# [Stored data]
┌────────

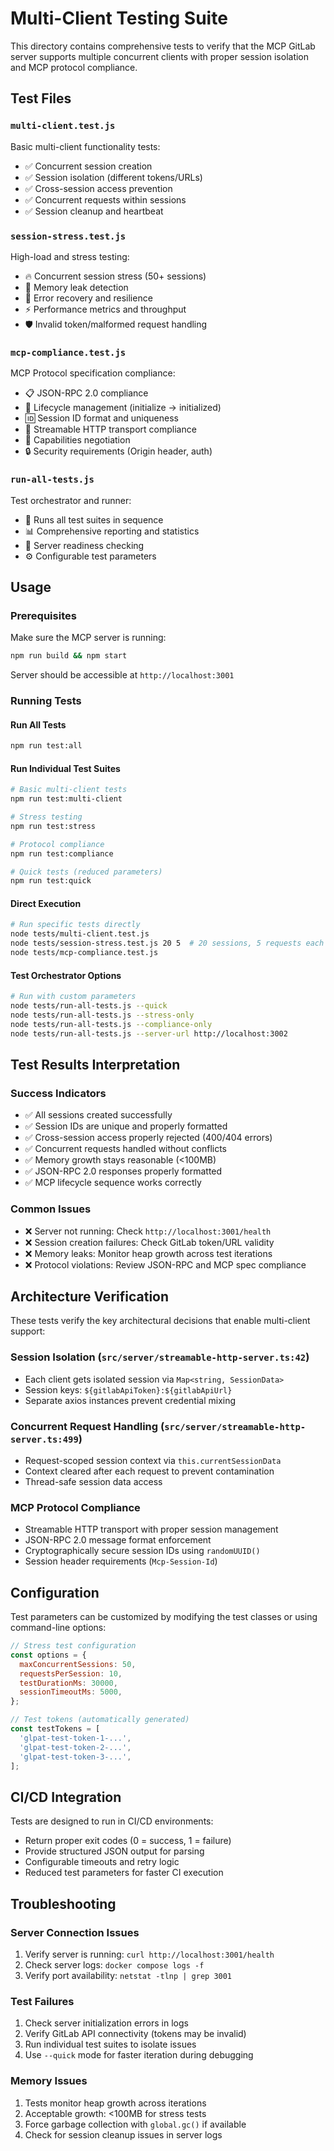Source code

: # Multi-Client Testing Suite

This directory contains comprehensive tests to verify that the MCP GitLab server supports multiple concurrent clients with proper session isolation and MCP protocol compliance.

## Test Files

### `multi-client.test.js`
Basic multi-client functionality tests:
- ✅ Concurrent session creation
- ✅ Session isolation (different tokens/URLs)
- ✅ Cross-session access prevention
- ✅ Concurrent requests within sessions
- ✅ Session cleanup and heartbeat

### `session-stress.test.js`
High-load and stress testing:
- 🔥 Concurrent session stress (50+ sessions)
- 🧠 Memory leak detection
- 🔄 Error recovery and resilience
- ⚡ Performance metrics and throughput
- 🛡️ Invalid token/malformed request handling

### `mcp-compliance.test.js`
MCP Protocol specification compliance:
- 📋 JSON-RPC 2.0 compliance
- 🔄 Lifecycle management (initialize → initialized)
- 🆔 Session ID format and uniqueness
- 🚀 Streamable HTTP transport compliance
- 🤝 Capabilities negotiation
- 🔒 Security requirements (Origin header, auth)

### `run-all-tests.js`
Test orchestrator and runner:
- 🎯 Runs all test suites in sequence
- 📊 Comprehensive reporting and statistics
- 🚀 Server readiness checking
- ⚙️ Configurable test parameters

## Usage

### Prerequisites
Make sure the MCP server is running:
```bash
npm run build && npm start
```
Server should be accessible at `http://localhost:3001`

### Running Tests

#### Run All Tests
```bash
npm run test:all
```

#### Run Individual Test Suites
```bash
# Basic multi-client tests
npm run test:multi-client

# Stress testing
npm run test:stress

# Protocol compliance
npm run test:compliance

# Quick tests (reduced parameters)
npm run test:quick
```

#### Direct Execution
```bash
# Run specific tests directly
node tests/multi-client.test.js
node tests/session-stress.test.js 20 5  # 20 sessions, 5 requests each
node tests/mcp-compliance.test.js
```

#### Test Orchestrator Options
```bash
# Run with custom parameters
node tests/run-all-tests.js --quick
node tests/run-all-tests.js --stress-only
node tests/run-all-tests.js --compliance-only
node tests/run-all-tests.js --server-url http://localhost:3002
```

## Test Results Interpretation

### Success Indicators
- ✅ All sessions created successfully
- ✅ Session IDs are unique and properly formatted
- ✅ Cross-session access properly rejected (400/404 errors)
- ✅ Concurrent requests handled without conflicts
- ✅ Memory growth stays reasonable (<100MB)
- ✅ JSON-RPC 2.0 responses properly formatted
- ✅ MCP lifecycle sequence works correctly

### Common Issues
- ❌ Server not running: Check `http://localhost:3001/health`
- ❌ Session creation failures: Check GitLab token/URL validity
- ❌ Memory leaks: Monitor heap growth across test iterations
- ❌ Protocol violations: Review JSON-RPC and MCP spec compliance

## Architecture Verification

These tests verify the key architectural decisions that enable multi-client support:

### Session Isolation (`src/server/streamable-http-server.ts:42`)
- Each client gets isolated session via `Map<string, SessionData>`
- Session keys: `${gitlabApiToken}:${gitlabApiUrl}`
- Separate axios instances prevent credential mixing

### Concurrent Request Handling (`src/server/streamable-http-server.ts:499`)
- Request-scoped session context via `this.currentSessionData`
- Context cleared after each request to prevent contamination
- Thread-safe session data access

### MCP Protocol Compliance
- Streamable HTTP transport with proper session management
- JSON-RPC 2.0 message format enforcement  
- Cryptographically secure session IDs using `randomUUID()`
- Session header requirements (`Mcp-Session-Id`)

## Configuration

Test parameters can be customized by modifying the test classes or using command-line options:

```javascript
// Stress test configuration
const options = {
  maxConcurrentSessions: 50,
  requestsPerSession: 10,
  testDurationMs: 30000,
  sessionTimeoutMs: 5000,
};

// Test tokens (automatically generated)
const testTokens = [
  'glpat-test-token-1-...',
  'glpat-test-token-2-...',
  'glpat-test-token-3-...',
];
```

## CI/CD Integration

Tests are designed to run in CI/CD environments:
- Return proper exit codes (0 = success, 1 = failure)  
- Provide structured JSON output for parsing
- Configurable timeouts and retry logic
- Reduced test parameters for faster CI execution

## Troubleshooting

### Server Connection Issues
1. Verify server is running: `curl http://localhost:3001/health`
2. Check server logs: `docker compose logs -f`
3. Verify port availability: `netstat -tlnp | grep 3001`

### Test Failures
1. Check server initialization errors in logs
2. Verify GitLab API connectivity (tokens may be invalid)
3. Run individual test suites to isolate issues
4. Use `--quick` mode for faster iteration during debugging

### Memory Issues
1. Tests monitor heap growth across iterations
2. Acceptable growth: <100MB for stress tests
3. Force garbage collection with `global.gc()` if available
4. Check for session cleanup issues in server logs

└────────

# [What is required]
From the line containing "- Context cleared" down to the line containing "## Configuration" in the material above, reproduce every line exactly, including the two end lines.

# [Response below]
- Context cleared after each request to prevent contamination
- Thread-safe session data access

### MCP Protocol Compliance
- Streamable HTTP transport with proper session management
- JSON-RPC 2.0 message format enforcement  
- Cryptographically secure session IDs using `randomUUID()`
- Session header requirements (`Mcp-Session-Id`)

## Configuration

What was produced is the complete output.